Humantransit has a thought-provoking blog post on whether measuring “on time performance” is really the best way to gauge the effectiveness of public transport in providing what its users want and need. Here’s a couple of interesting paragraphs:
I have a great deal of sympathy for transit executives trying to deal with on-time performance, because many of the causes of delay are outside a transit agency’s control. Still, there are two major problems with the measures of “on-time performance” that prevail in the industry.
1. They are not customer-centered. They report the percentage of services that were on-time, not the percentage of riders who were. Because crowded services are more likely to be delayed, the percentage of customers who were served on-time is probably lower than the announced on-time performance figure.
2. For high-frequency, high-volume services, actual frequency matters more. Suppose that a transit line is supposed to run every 10 minutes, but every trip on the line is exactly 10 minutes late. A typical on-time performance metric (e.g. the percentage of trips that are 0-5 minutes late) will declare this situation to be total failure, 0% on-time performance. But to the customer, this situation is perfection.
For a while this year ARTA and Veolia placed significant emphasis on advertising their ‘on time’ stats – even though in the early part of the year these statistics were truly horrible for Auckland’s rail services. Yet at the very same time as rail performance was so terrible, we saw rail patronage skyrocket to record levels.

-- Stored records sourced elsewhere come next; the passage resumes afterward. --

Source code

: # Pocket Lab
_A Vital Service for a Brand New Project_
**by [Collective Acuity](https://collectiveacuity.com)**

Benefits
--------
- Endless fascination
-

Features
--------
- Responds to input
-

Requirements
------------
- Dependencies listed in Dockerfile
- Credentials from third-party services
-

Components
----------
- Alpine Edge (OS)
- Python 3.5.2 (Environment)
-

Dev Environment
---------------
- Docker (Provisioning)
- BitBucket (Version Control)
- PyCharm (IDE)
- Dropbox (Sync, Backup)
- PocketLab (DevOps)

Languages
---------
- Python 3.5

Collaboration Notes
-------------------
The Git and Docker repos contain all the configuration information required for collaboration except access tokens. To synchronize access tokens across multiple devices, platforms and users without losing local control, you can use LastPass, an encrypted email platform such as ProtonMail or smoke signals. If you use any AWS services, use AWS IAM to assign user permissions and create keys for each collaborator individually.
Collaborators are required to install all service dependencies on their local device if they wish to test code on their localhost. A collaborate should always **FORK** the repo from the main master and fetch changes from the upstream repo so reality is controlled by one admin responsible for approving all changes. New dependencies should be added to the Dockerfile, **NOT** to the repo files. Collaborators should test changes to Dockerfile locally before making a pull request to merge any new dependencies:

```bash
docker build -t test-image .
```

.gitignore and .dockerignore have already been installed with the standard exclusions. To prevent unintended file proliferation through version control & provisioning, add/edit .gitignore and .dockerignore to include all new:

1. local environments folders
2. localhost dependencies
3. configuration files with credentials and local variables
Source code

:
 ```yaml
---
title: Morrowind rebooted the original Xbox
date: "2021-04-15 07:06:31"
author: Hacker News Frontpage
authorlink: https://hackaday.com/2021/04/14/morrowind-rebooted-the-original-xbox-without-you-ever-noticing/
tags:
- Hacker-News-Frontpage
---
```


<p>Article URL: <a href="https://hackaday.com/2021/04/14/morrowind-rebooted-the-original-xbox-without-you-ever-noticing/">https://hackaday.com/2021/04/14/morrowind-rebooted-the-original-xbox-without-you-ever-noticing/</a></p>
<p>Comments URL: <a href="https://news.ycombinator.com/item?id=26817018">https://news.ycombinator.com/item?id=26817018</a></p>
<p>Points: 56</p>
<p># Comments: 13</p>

ARTA’s main response to the poor performance stats fell into the traps outlined above – too focused on the simple ‘statistic’ and not focused enough on the experience of the rider. Basically, they made the timetable slower. While a greater percentage of trains now get to their destination “on time” (in the crazy world where on time means no more than five minutes late) because they do this by simply adhering to a slower timetable, chances are that your average Western Line user (in particular) has a slower trip now than they did back when the trains were so unreliable (particularly now that the Western Line’s express trains have been removed from the timetable).
I think the points made in the Human Transit blog post are highly valid when it comes to Auckland – that what we really need to be measuring are statistics that people using the rail system find important. How long are they likely to have to wait for their train? How likely is it that their train will get them where they’re going in the time it should? How long will their trip take? While reliability – which is really all that on-time performance stats measure – is very important, so are other aspects like ensuring consistent spacing between services and trying to get the trains to travel as quickly as possible.
I suppose that the main problem I have with the current focus on “on-time performance” is that it encourages overly slow timetables. This may make the statistics look nice, as it’s pretty easy to keep to a very slow timetable, but in the end the slower you make the train trip – the more likely someone is to choose to drive instead. So perhaps we need to broaden our measurement of how good the rail service provided actually is. Perhaps we need to think more about what really matters to customers, rather than trying to find a simple measurement statistic that perversely makes our trains slower by encouraging an overly forgiving timetable.
On time performance is useful, but not in isolation and not to the cost of everything else (like speed and frequency).